Fourthly, relations with the Arabs. Why did we weep then and why are we concerned today? Perhaps the next three words of the psalm can give the answer - Al Arabim Betokha (because of the Arabs who were there). What is the sense of offering full employment to Arabs in Israel or who come to Israel, while neighbouring Arabs countries import labour from India and Far East and while many Israeli Jews are forced to emigrate? Perhaps to their detriment, Jews never tried to drive out natives from Israel. It was the Arabs who applied such a policy so that by massacres, conversions and forced emigration they made Arabia 100% free of Jews until now.

The Arabs accuse Israel of being expansionist but it is the Arabs themselves who have been expanding since the rise of Islam.

Fifthly, Aliyah.
At the inauguration of the Commonwealth Jewish Council last year, Francis Pym who was Foreign Minister remarked in his speech that it was no longer true to say that the sun never sets on the British Empire. But that it is true to say that the sun never sets on the Jewish Diaspora. The Diaspora can be looked upon as Israel’s Empire. There is no need for Israel to swallow up the communities of the Diaspora one after another. In the absence of a Mashiyah, Diaspora Jews want by and large to stay put. The Diaspora has no desire to liquidate itself. However, under proper conditions many more Jews would want to immigrate to Israel. In the meantime there is a case for encouraging half-Aliyah whereby Diaspora Jews can establish permanent second homes in the Holy Land.

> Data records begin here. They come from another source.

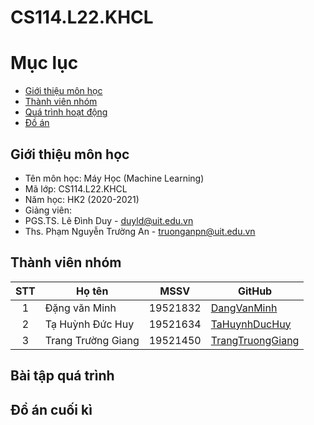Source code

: # CS114.L22.KHCL

# Mục lục
* [Giới thiệu môn học](#gioithieu)
* [Thành viên nhóm](#thanhvien)
* [Quá trình hoạt động](#hoatdong)
* [Đồ án](#doan)
<a name="gioithieu"></a>
## Giới thiệu môn học
* Tên môn học: Máy Học (Machine Learning)
* Mã lớp: CS114.L22.KHCL
* Năm học: HK2 (2020-2021)
* Giảng viên:
*   PGS.TS. Lê Đình Duy - duyld@uit.edu.vn
*   Ths. Phạm Nguyễn Trường An - truonganpn@uit.edu.vn
<a name="thanhvien"></a>
## Thành viên nhóm
| STT | Họ tên | MSSV | GitHub |
| :---: | --- | --- | --- |
| 1 | Đặng văn Minh | 19521832 | [DangVanMinh](https://github.com/DangMinh21/CS114.L22.KHCL) |
| 2 | Tạ Huỳnh Đức Huy | 19521634 | [TaHuynhDucHuy](https://github.com/duchuy3007) |
| 3 | Trang Trường Giang | 19521450 | [TrangTruongGiang](https://github.com/19521450) |
<a name="hoatdong"></a>
## Bài tập quá trình

<a name="doan"></a>
## Đồ án cuối kì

Israel needs millions more people. But these can be produced from within and would cost Israel less than immigrants. The national dividend can be tailored to encourage large families.

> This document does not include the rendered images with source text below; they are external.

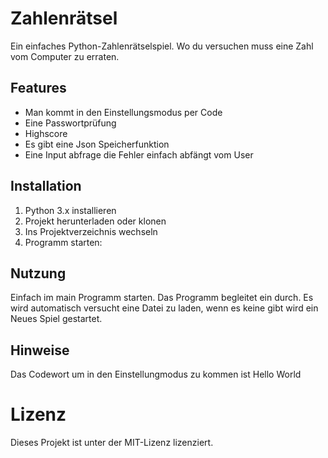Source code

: # Zahlenrätsel

Ein einfaches Python-Zahlenrätselspiel. Wo du versuchen muss eine Zahl vom Computer
zu erraten.

## Features
- Man kommt in den Einstellungsmodus per Code
- Eine Passwortprüfung
- Highscore 
- Es gibt eine Json Speicherfunktion
- Eine Input abfrage die Fehler einfach abfängt vom User

## Installation

1. Python 3.x installieren
2. Projekt herunterladen oder klonen
3. Ins Projektverzeichnis wechseln
4. Programm starten:

## Nutzung
Einfach im main Programm starten.
Das Programm begleitet ein durch.
Es wird automatisch versucht eine Datei zu laden, wenn es keine gibt wird ein Neues Spiel gestartet.



## Hinweise

Das Codewort um in den Einstellungmodus zu kommen ist Hello World

# Lizenz

Dieses Projekt ist unter der MIT-Lizenz lizenziert.
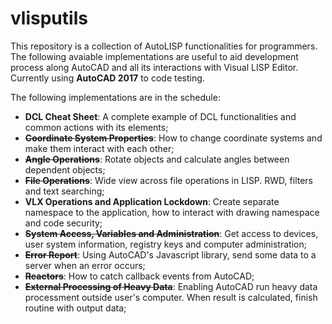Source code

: # vlisputils

This repository is a collection of AutoLISP functionalities for programmers. The following avaiable implementations are useful to aid development process along AutoCAD and all its interactions with Visual LISP Editor. Currently using **AutoCAD 2017** to code testing.

The following implementations are in the schedule: 

- **DCL Cheat Sheet**: A complete example of DCL functionalities and common actions with its elements;
- ~~**Coordinate System Properties**~~: How to change coordinate systems and make them interact with each other;
- ~~**Angle Operations**~~: Rotate objects and calculate angles between dependent objects;
- ~~**File Operations**~~: Wide view across file operations in LISP. RWD, filters and text searching;
- **VLX Operations and Application Lockdown**: Create separate namespace to the application, how to interact with drawing namespace and code security;
- ~~**System Access, Variables and Administration**~~: Get access to devices, user system information, registry keys and computer administration;
- ~~**Error Report**~~: Using AutoCAD's Javascript library, send some data to a server when an error occurs;
- ~~**Reactors**~~: How to catch callback events from AutoCAD;
- ~~**External Processing of Heavy Data**~~: Enabling AutoCAD run heavy data processment outside user's computer. When result is calculated, finish routine with output data;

Sixthly, a Mashiyah will give us a moral uplift and may also develop our religion to realise the vision of Jeremiah and Deutero-Isaiah when the whole world accepts and submits to God’s rule.

We must realise that the new Israel is part of a changed Middle East.

But even in the absence of a Mashiyah we should do our utmost to facilitate his job.

Two thousand years ago, only the Jews worshipped the One True God. Now three-quarters of humanity submit to the God of Israel. Single-handed, Mohammed created a new monotheistic religion on the lines of the Revelations to Abraham and Moses, having today two billion followers all over the world. Islam does not conflict with Judaism but confirms it. We should have no difficulty in acknowledging that there is no God but Allah and that Mohammed was his missionary. The conflict started when Mohammed tried to convert the Jews, and the Jews rightly refused because they already acknowledge God. Just as Christian-Jewish enmity started not because of the baseless accusation of "deicide", but because Jews refused to convert to a paganised Christianity.